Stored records
□ □ □ □ □ □ □

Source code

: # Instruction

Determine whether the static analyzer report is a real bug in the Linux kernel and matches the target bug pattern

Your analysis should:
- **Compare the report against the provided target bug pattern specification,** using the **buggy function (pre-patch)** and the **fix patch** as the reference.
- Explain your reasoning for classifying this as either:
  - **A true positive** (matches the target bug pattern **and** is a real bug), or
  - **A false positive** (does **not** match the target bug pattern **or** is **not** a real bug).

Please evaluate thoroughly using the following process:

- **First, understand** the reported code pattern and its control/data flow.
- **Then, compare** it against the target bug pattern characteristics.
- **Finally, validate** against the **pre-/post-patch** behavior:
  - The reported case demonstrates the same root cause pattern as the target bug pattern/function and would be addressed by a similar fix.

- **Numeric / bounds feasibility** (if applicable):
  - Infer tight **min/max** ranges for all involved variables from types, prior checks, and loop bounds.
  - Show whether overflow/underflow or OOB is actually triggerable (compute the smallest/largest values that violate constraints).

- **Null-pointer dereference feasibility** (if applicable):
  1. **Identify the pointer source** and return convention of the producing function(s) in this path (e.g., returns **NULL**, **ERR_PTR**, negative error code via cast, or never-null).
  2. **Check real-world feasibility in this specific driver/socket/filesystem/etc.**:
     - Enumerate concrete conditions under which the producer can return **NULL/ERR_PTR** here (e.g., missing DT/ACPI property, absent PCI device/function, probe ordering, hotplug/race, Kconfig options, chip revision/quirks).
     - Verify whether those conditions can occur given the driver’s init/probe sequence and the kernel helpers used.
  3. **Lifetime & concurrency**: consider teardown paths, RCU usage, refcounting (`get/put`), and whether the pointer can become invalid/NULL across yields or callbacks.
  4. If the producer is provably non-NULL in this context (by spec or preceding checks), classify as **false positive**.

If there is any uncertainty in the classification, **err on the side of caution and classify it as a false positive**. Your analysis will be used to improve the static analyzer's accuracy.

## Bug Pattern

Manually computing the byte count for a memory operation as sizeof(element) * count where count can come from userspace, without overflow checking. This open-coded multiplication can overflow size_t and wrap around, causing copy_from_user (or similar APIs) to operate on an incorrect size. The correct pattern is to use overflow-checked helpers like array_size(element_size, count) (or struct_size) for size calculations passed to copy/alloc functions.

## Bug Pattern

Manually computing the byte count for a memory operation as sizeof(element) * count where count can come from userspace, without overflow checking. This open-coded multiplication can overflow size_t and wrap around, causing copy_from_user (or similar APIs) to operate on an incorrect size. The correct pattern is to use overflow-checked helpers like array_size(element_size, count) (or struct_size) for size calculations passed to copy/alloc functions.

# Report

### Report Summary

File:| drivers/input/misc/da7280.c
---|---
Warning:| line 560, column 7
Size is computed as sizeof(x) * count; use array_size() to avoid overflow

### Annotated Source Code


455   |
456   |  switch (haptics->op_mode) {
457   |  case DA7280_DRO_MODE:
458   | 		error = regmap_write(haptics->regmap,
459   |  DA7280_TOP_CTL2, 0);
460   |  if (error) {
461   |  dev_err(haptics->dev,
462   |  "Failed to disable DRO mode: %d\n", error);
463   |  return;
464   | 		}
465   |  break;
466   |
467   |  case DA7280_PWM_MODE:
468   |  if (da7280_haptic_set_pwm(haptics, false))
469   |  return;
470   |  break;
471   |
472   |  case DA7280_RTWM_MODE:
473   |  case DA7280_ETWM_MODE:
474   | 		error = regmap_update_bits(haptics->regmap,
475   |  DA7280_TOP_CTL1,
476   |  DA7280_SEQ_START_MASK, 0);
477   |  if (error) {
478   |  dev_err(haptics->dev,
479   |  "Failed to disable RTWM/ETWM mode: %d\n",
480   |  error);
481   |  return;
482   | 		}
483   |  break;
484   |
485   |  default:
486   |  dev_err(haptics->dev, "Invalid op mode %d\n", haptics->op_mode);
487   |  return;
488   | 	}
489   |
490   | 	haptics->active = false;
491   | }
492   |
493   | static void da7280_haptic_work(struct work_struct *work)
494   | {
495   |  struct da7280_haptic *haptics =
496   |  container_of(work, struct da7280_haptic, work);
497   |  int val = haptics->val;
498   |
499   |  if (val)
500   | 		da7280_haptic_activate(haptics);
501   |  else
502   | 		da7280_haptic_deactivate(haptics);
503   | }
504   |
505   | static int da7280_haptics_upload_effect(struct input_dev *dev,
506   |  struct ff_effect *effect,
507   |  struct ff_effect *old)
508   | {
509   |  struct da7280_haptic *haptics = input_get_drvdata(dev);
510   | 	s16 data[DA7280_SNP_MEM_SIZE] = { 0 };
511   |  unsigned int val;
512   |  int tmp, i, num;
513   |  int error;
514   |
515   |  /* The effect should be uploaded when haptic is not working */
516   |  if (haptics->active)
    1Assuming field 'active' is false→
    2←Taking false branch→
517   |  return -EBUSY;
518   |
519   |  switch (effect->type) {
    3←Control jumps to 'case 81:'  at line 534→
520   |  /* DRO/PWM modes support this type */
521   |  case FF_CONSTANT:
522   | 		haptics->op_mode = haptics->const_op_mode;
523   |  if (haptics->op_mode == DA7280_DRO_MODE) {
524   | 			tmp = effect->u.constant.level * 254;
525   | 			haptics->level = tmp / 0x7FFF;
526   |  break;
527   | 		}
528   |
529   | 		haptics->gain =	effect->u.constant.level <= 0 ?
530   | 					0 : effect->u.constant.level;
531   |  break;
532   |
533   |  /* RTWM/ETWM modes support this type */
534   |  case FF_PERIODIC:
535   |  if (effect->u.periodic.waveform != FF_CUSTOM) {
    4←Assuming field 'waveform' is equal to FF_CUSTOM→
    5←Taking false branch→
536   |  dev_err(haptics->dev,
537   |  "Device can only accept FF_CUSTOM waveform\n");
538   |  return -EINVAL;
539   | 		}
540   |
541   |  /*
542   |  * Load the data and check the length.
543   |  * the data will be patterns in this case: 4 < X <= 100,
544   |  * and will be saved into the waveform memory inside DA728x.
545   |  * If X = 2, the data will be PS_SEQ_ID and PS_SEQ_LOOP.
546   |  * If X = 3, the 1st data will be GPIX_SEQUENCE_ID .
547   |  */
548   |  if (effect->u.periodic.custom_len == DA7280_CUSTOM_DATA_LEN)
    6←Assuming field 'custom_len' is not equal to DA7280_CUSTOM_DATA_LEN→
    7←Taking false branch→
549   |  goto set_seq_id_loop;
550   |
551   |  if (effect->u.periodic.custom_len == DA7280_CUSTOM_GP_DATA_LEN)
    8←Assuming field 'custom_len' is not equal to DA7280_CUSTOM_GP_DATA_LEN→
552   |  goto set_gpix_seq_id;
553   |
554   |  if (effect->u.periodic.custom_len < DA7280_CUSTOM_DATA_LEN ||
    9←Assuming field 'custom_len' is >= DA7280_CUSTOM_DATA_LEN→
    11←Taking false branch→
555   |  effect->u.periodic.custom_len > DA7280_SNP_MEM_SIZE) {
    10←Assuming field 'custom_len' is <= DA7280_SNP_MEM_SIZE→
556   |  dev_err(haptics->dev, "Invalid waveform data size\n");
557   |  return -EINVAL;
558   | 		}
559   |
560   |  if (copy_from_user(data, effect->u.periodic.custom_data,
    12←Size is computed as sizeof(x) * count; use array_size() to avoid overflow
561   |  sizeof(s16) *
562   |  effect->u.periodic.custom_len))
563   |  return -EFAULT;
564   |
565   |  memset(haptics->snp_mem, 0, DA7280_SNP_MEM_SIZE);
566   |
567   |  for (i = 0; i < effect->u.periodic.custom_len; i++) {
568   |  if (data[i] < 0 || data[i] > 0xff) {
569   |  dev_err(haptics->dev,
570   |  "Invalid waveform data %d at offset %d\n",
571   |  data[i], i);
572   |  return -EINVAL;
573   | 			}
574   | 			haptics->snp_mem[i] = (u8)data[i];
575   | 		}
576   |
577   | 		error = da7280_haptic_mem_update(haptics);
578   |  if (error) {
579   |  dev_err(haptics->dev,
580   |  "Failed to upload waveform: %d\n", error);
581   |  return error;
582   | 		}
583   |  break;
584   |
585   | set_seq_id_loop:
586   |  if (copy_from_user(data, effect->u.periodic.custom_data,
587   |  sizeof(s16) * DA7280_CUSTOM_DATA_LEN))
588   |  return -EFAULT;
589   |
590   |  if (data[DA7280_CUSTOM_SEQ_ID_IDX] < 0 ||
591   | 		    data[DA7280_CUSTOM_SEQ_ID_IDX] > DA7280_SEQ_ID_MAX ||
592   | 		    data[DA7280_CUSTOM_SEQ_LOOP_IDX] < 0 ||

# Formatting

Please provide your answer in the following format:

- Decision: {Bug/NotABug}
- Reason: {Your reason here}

□ □ □ □ □ □ □

→ DESCRIPTION OF THE TASK
Give back exactly the lines from the beginning of the records through the line containing "- Verify whether", and only those.

→ SOLUTION TO THIS PROBLEM
Source code

: # Instruction

Determine whether the static analyzer report is a real bug in the Linux kernel and matches the target bug pattern

Your analysis should:
- **Compare the report against the provided target bug pattern specification,** using the **buggy function (pre-patch)** and the **fix patch** as the reference.
- Explain your reasoning for classifying this as either:
  - **A true positive** (matches the target bug pattern **and** is a real bug), or
  - **A false positive** (does **not** match the target bug pattern **or** is **not** a real bug).

Please evaluate thoroughly using the following process:

- **First, understand** the reported code pattern and its control/data flow.
- **Then, compare** it against the target bug pattern characteristics.
- **Finally, validate** against the **pre-/post-patch** behavior:
  - The reported case demonstrates the same root cause pattern as the target bug pattern/function and would be addressed by a similar fix.

- **Numeric / bounds feasibility** (if applicable):
  - Infer tight **min/max** ranges for all involved variables from types, prior checks, and loop bounds.
  - Show whether overflow/underflow or OOB is actually triggerable (compute the smallest/largest values that violate constraints).

- **Null-pointer dereference feasibility** (if applicable):
  1. **Identify the pointer source** and return convention of the producing function(s) in this path (e.g., returns **NULL**, **ERR_PTR**, negative error code via cast, or never-null).
  2. **Check real-world feasibility in this specific driver/socket/filesystem/etc.**:
     - Enumerate concrete conditions under which the producer can return **NULL/ERR_PTR** here (e.g., missing DT/ACPI property, absent PCI device/function, probe ordering, hotplug/race, Kconfig options, chip revision/quirks).
     - Verify whether those conditions can occur given the driver’s init/probe sequence and the kernel helpers used.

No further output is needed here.